___ Source material ___

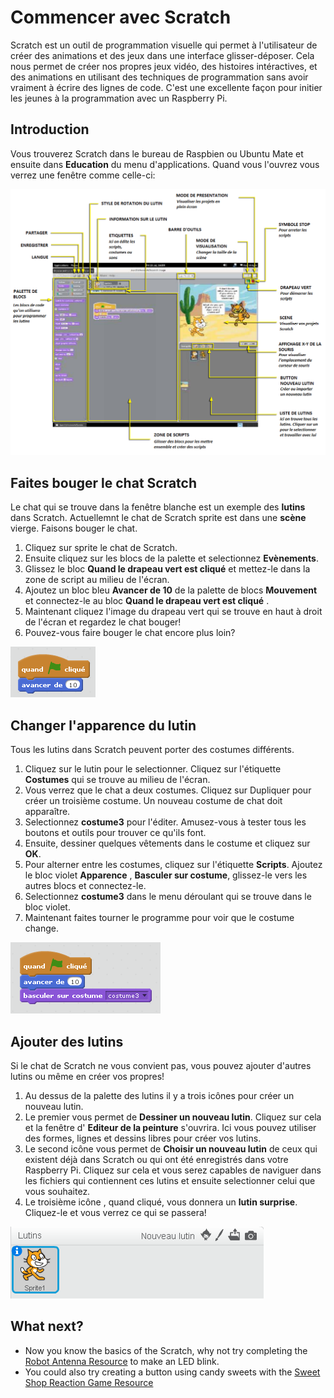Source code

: # Commencer avec Scratch

Scratch est un outil de programmation visuelle qui permet à l'utilisateur de créer des animations et des jeux dans une interface glisser-déposer. Cela nous permet de créer nos propres jeux vidéo, des histoires intéractives, et des animations en utilisant des techniques de programmation sans avoir vraiment à écrire des lignes de code. C'est une excellente façon pour initier les jeunes à la programmation avec un Raspberry Pi.

## Introduction

Vous trouverez Scratch dans le bureau de Raspbien ou Ubuntu Mate et ensuite dans **Education** du menu d'applications.  Quand vous l'ouvrez vous verrez une fenêtre comme celle-ci: 

![](images/scratch-interface.png)

## Faites bouger le chat Scratch

Le chat qui se trouve dans la fenêtre blanche est un exemple des **lutins** dans Scratch. Actuellemnt le chat de Scratch sprite est dans une **scène** vierge.  Faisons bouger le chat.

1. Cliquez sur sprite le chat de Scratch.
2. Ensuite cliquez sur les blocs de la palette et selectionnez **Evènements**.
3. Glissez le bloc **Quand le drapeau vert est cliqué** et mettez-le dans la zone de script au milieu de l'écran.
4. Ajoutez un bloc bleu **Avancer de 10** de la palette de blocs **Mouvement** et connectez-le au bloc **Quand le drapeau vert est cliqué** .
5. Maintenant cliquez l'image du drapeau vert qui se trouve en haut à droit de l'écran et regardez le chat bouger!
6. Pouvez-vous faire bouger le chat encore plus loin? 

![](images/Scratch1.png)

## Changer l'apparence du lutin

Tous les lutins dans Scratch peuvent porter des costumes différents.

1. Cliquez sur le lutin pour le selectionner. Cliquez sur l'étiquette **Costumes** qui se trouve au milieu de l'écran.
2. Vous verrez que le chat a deux costumes. Cliquez sur Dupliquer pour créer un troisième costume. Un nouveau costume de chat doit apparaître.
3. Selectionnez **costume3** pour l'éditer. Amusez-vous à tester tous les boutons et outils pour trouver ce qu'ils font.
4. Ensuite, dessiner quelques vêtements dans le costume et cliquez sur **OK**.
5. Pour alterner entre les costumes, cliquez sur l'étiquette **Scripts**. Ajoutez le bloc violet **Apparence** , **Basculer sur costume**, glissez-le vers les autres blocs et connectez-le.
6. Selectionnez **costume3** dans le menu déroulant qui se trouve dans le bloc violet.
7. Maintenant faites tourner le programme pour voir que le costume change.

![](images/Scratch2.png)

## Ajouter des lutins

Si le chat de Scratch ne vous convient pas, vous pouvez ajouter d'autres lutins ou même en créer vos propres!

1. Au dessus de la palette des lutins il y a trois icônes pour créer un nouveau lutin.
2. Le premier vous permet de **Dessiner un nouveau lutin**. Cliquez sur cela et la fenêtre d' **Editeur de la peinture** s'ouvrira. Ici vous pouvez utiliser des formes, lignes et dessins libres pour créer vos lutins.
3. Le second icône vous permet de **Choisir un nouveau lutin** de ceux qui existent déjà dans Scratch ou qui ont été enregistrés dans votre Raspberry Pi. Cliquez sur cela et vous serez capables de naviguer dans les fichiers qui contiennent ces lutins et ensuite selectionner celui que vous souhaitez.
4. Le troisième icône , quand cliqué, vous donnera un **lutin surprise**.  Cliquez-le et vous verrez ce qui se passera!

![](images/Scratch3.png)

## What next?
- Now you know the basics of the Scratch, why not try completing the [Robot Antenna Resource](http://www.raspberrypi.org/learning/robot-antenna/) to make an LED blink.
- You could also try creating a button using candy sweets with the [Sweet Shop Reaction Game Resource](http://www.raspberrypi.org/learning/reaction-game/)
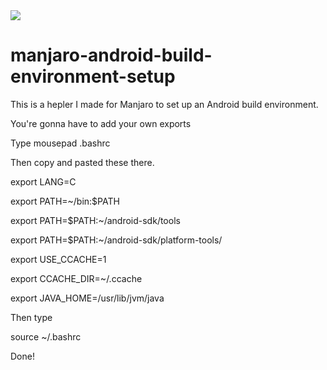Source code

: <img src="https://raw.github.com/dfuse06/manjaro-android-build-environment-setup/master/Screenshot.png">

# manjaro-android-build-environment-setup

This is a hepler I made for Manjaro to set up an Android build environment.

You're gonna have to add your own exports 

Type mousepad .bashrc 

Then copy and pasted these there. 

export LANG=C

export PATH=~/bin:$PATH

export PATH=$PATH:~/android-sdk/tools

export PATH=$PATH:~/android-sdk/platform-tools/

export USE_CCACHE=1

export CCACHE_DIR=~/.ccache

export JAVA_HOME=/usr/lib/jvm/java

Then type 

source ~/.bashrc

Done!
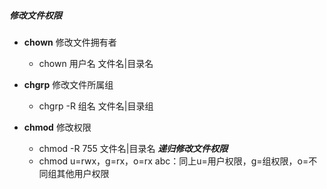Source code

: ##### 修改文件权限

* **chown** 修改文件拥有者

  * chown 用户名 文件名|目录名

* **chgrp** 修改文件所属组

  * chgrp -R 组名 文件名|目录组

* **chmod** 修改权限

  * chmod -R 755  文件名|目录名     ***递归修改文件权限*** 
  * chmod u=rwx，g=rx，o=rx abc：同上u=用户权限，g=组权限，o=不同组其他用户权限

  ​	
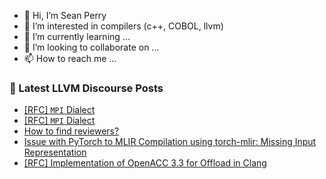 - 👋 Hi, I’m Sean Perry
- 👀 I’m interested in compilers (c++, COBOL, llvm)
- 🌱 I’m currently learning ...
- 💞️ I’m looking to collaborate on ...
- 📫 How to reach me ...

<!---
s66perry/s66perry is a ✨ special ✨ repository because its `README.md` (this file) appears on your GitHub profile.
You can click the Preview link to take a look at your changes.
--->
### 📕 Latest LLVM Discourse Posts

<!-- DISCOURSE-LLVM:START -->
- [[RFC] `MPI` Dialect](https://discourse.llvm.org/t/rfc-mpi-dialect/74705?page=2#post_28)
- [[RFC] `MPI` Dialect](https://discourse.llvm.org/t/rfc-mpi-dialect/74705?page=2#post_27)
- [How to find reviewers?](https://discourse.llvm.org/t/how-to-find-reviewers/74803#post_1)
- [Issue with PyTorch to MLIR Compilation using torch-mlir: Missing Input Representation](https://discourse.llvm.org/t/issue-with-pytorch-to-mlir-compilation-using-torch-mlir-missing-input-representation/74801#post_3)
- [[RFC] Implementation of OpenACC 3.3 for Offload in Clang](https://discourse.llvm.org/t/rfc-implementation-of-openacc-3-3-for-offload-in-clang/74405?page=2#post_23)
<!-- DISCOURSE-LLVM:END -->
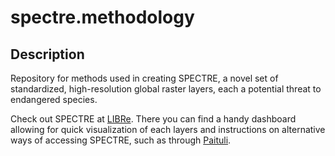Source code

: # spectre.methodology

## Description
Repository for methods used in creating SPECTRE, a novel set of standardized, high-resolution global raster layers, each a potential threat to endangered species.

Check out SPECTRE at [LIBRe](https://biodiversityresearch.org/spectre/). There you can find a handy dashboard allowing for quick visualization of each layers and instructions on alternative ways of accessing SPECTRE, such as through
[Paituli](https://paituli.csc.fi/).

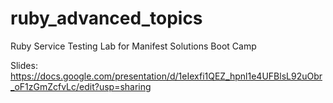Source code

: # ruby_advanced_topics
Ruby Service Testing Lab for Manifest Solutions Boot Camp

Slides: 
https://docs.google.com/presentation/d/1eIexfi1QEZ_hpnl1e4UFBlsL92uObr_oF1zGmZcfvLc/edit?usp=sharing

___

### Work task
Set down the records in full and exactly. Do not carry over any image.

### Task result
Source code

: # Commencer avec Scratch

Scratch est un outil de programmation visuelle qui permet à l'utilisateur de créer des animations et des jeux dans une interface glisser-déposer. Cela nous permet de créer nos propres jeux vidéo, des histoires intéractives, et des animations en utilisant des techniques de programmation sans avoir vraiment à écrire des lignes de code. C'est une excellente façon pour initier les jeunes à la programmation avec un Raspberry Pi.

## Introduction

Vous trouverez Scratch dans le bureau de Raspbien ou Ubuntu Mate et ensuite dans **Education** du menu d'applications.  Quand vous l'ouvrez vous verrez une fenêtre comme celle-ci: 

![](images/scratch-interface.png)

## Faites bouger le chat Scratch

Le chat qui se trouve dans la fenêtre blanche est un exemple des **lutins** dans Scratch. Actuellemnt le chat de Scratch sprite est dans une **scène** vierge.  Faisons bouger le chat.

1. Cliquez sur sprite le chat de Scratch.
2. Ensuite cliquez sur les blocs de la palette et selectionnez **Evènements**.
3. Glissez le bloc **Quand le drapeau vert est cliqué** et mettez-le dans la zone de script au milieu de l'écran.
4. Ajoutez un bloc bleu **Avancer de 10** de la palette de blocs **Mouvement** et connectez-le au bloc **Quand le drapeau vert est cliqué** .
5. Maintenant cliquez l'image du drapeau vert qui se trouve en haut à droit de l'écran et regardez le chat bouger!
6. Pouvez-vous faire bouger le chat encore plus loin? 

![](images/Scratch1.png)

## Changer l'apparence du lutin

Tous les lutins dans Scratch peuvent porter des costumes différents.

1. Cliquez sur le lutin pour le selectionner. Cliquez sur l'étiquette **Costumes** qui se trouve au milieu de l'écran.
2. Vous verrez que le chat a deux costumes. Cliquez sur Dupliquer pour créer un troisième costume. Un nouveau costume de chat doit apparaître.
3. Selectionnez **costume3** pour l'éditer. Amusez-vous à tester tous les boutons et outils pour trouver ce qu'ils font.
4. Ensuite, dessiner quelques vêtements dans le costume et cliquez sur **OK**.
5. Pour alterner entre les costumes, cliquez sur l'étiquette **Scripts**. Ajoutez le bloc violet **Apparence** , **Basculer sur costume**, glissez-le vers les autres blocs et connectez-le.
6. Selectionnez **costume3** dans le menu déroulant qui se trouve dans le bloc violet.
7. Maintenant faites tourner le programme pour voir que le costume change.

![](images/Scratch2.png)

## Ajouter des lutins

Si le chat de Scratch ne vous convient pas, vous pouvez ajouter d'autres lutins ou même en créer vos propres!

1. Au dessus de la palette des lutins il y a trois icônes pour créer un nouveau lutin.
2. Le premier vous permet de **Dessiner un nouveau lutin**. Cliquez sur cela et la fenêtre d' **Editeur de la peinture** s'ouvrira. Ici vous pouvez utiliser des formes, lignes et dessins libres pour créer vos lutins.
3. Le second icône vous permet de **Choisir un nouveau lutin** de ceux qui existent déjà dans Scratch ou qui ont été enregistrés dans votre Raspberry Pi. Cliquez sur cela et vous serez capables de naviguer dans les fichiers qui contiennent ces lutins et ensuite selectionner celui que vous souhaitez.
4. Le troisième icône , quand cliqué, vous donnera un **lutin surprise**.  Cliquez-le et vous verrez ce qui se passera!

![](images/Scratch3.png)

## What next?
- Now you know the basics of the Scratch, why not try completing the [Robot Antenna Resource](http://www.raspberrypi.org/learning/robot-antenna/) to make an LED blink.
- You could also try creating a button using candy sweets with the [Sweet Shop Reaction Game Resource](http://www.raspberrypi.org/learning/reaction-game/)
Source code

: <img src="https://raw.github.com/dfuse06/manjaro-android-build-environment-setup/master/Screenshot.png">

# manjaro-android-build-environment-setup

This is a hepler I made for Manjaro to set up an Android build environment.

You're gonna have to add your own exports 

Type mousepad .bashrc 

Then copy and pasted these there. 

export LANG=C

export PATH=~/bin:$PATH

export PATH=$PATH:~/android-sdk/tools

export PATH=$PATH:~/android-sdk/platform-tools/

export USE_CCACHE=1

export CCACHE_DIR=~/.ccache

export JAVA_HOME=/usr/lib/jvm/java

Then type 

source ~/.bashrc

Done!
Source code

: ##### 修改文件权限

* **chown** 修改文件拥有者

  * chown 用户名 文件名|目录名

* **chgrp** 修改文件所属组

  * chgrp -R 组名 文件名|目录组

* **chmod** 修改权限

  * chmod -R 755  文件名|目录名     ***递归修改文件权限*** 
  * chmod u=rwx，g=rx，o=rx abc：同上u=用户权限，g=组权限，o=不同组其他用户权限

  ​	
 - 👋 Hi, I’m Sean Perry
- 👀 I’m interested in compilers (c++, COBOL, llvm)
- 🌱 I’m currently learning ...
- 💞️ I’m looking to collaborate on ...
- 📫 How to reach me ...

<!---
s66perry/s66perry is a ✨ special ✨ repository because its `README.md` (this file) appears on your GitHub profile.
You can click the Preview link to take a look at your changes.
--->
### 📕 Latest LLVM Discourse Posts

<!-- DISCOURSE-LLVM:START -->
- [[RFC] `MPI` Dialect](https://discourse.llvm.org/t/rfc-mpi-dialect/74705?page=2#post_28)
- [[RFC] `MPI` Dialect](https://discourse.llvm.org/t/rfc-mpi-dialect/74705?page=2#post_27)
- [How to find reviewers?](https://discourse.llvm.org/t/how-to-find-reviewers/74803#post_1)
- [Issue with PyTorch to MLIR Compilation using torch-mlir: Missing Input Representation](https://discourse.llvm.org/t/issue-with-pytorch-to-mlir-compilation-using-torch-mlir-missing-input-representation/74801#post_3)
- [[RFC] Implementation of OpenACC 3.3 for Offload in Clang](https://discourse.llvm.org/t/rfc-implementation-of-openacc-3-3-for-offload-in-clang/74405?page=2#post_23)
<!-- DISCOURSE-LLVM:END -->
Source code

: # spectre.methodology

## Description
Repository for methods used in creating SPECTRE, a novel set of standardized, high-resolution global raster layers, each a potential threat to endangered species.

Check out SPECTRE at [LIBRe](https://biodiversityresearch.org/spectre/). There you can find a handy dashboard allowing for quick visualization of each layers and instructions on alternative ways of accessing SPECTRE, such as through
[Paituli](https://paituli.csc.fi/).

Source code

: # ruby_advanced_topics
Ruby Service Testing Lab for Manifest Solutions Boot Camp

Slides: 
https://docs.google.com/presentation/d/1eIexfi1QEZ_hpnl1e4UFBlsL92uObr_oF1zGmZcfvLc/edit?usp=sharing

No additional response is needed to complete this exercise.